TASK PROMPT:
With the line containing "the final solution" as the first line and the last line of the records as the final one, reproduce that range exactly.

EXTRACTED INFORMATION:

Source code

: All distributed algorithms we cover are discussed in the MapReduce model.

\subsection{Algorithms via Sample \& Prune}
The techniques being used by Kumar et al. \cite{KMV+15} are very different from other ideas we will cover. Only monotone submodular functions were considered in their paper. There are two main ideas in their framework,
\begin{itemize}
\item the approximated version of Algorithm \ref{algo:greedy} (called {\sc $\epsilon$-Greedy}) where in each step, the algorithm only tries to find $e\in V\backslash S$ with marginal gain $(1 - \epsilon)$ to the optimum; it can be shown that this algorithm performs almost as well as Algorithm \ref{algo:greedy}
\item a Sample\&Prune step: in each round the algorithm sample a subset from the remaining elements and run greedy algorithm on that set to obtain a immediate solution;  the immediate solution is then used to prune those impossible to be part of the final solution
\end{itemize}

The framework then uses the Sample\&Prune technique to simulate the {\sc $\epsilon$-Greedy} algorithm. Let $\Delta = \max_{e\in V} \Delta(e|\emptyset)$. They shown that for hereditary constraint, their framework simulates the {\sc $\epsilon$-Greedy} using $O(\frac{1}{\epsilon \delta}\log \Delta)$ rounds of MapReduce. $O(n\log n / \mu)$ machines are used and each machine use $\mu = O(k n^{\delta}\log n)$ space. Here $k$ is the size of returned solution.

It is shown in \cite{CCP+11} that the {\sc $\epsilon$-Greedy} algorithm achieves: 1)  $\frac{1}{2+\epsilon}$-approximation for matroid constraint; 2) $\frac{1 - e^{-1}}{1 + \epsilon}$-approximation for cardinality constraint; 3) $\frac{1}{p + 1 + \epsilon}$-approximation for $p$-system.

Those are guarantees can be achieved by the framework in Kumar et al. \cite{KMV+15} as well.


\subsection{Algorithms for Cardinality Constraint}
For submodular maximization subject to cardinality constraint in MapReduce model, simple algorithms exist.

OUTPUT BELOW:
\item a Sample\&Prune step: in each round the algorithm sample a subset from the remaining elements and run greedy algorithm on that set to obtain a immediate solution;  the immediate solution is then used to prune those impossible to be part of the final solution
\end{itemize}

The framework then uses the Sample\&Prune technique to simulate the {\sc $\epsilon$-Greedy} algorithm. Let $\Delta = \max_{e\in V} \Delta(e|\emptyset)$. They shown that for hereditary constraint, their framework simulates the {\sc $\epsilon$-Greedy} using $O(\frac{1}{\epsilon \delta}\log \Delta)$ rounds of MapReduce. $O(n\log n / \mu)$ machines are used and each machine use $\mu = O(k n^{\delta}\log n)$ space. Here $k$ is the size of returned solution.

It is shown in \cite{CCP+11} that the {\sc $\epsilon$-Greedy} algorithm achieves: 1)  $\frac{1}{2+\epsilon}$-approximation for matroid constraint; 2) $\frac{1 - e^{-1}}{1 + \epsilon}$-approximation for cardinality constraint; 3) $\frac{1}{p + 1 + \epsilon}$-approximation for $p$-system.

Those are guarantees can be achieved by the framework in Kumar et al. \cite{KMV+15} as well.


\subsection{Algorithms for Cardinality Constraint}
For submodular maximization subject to cardinality constraint in MapReduce model, simple algorithms exist.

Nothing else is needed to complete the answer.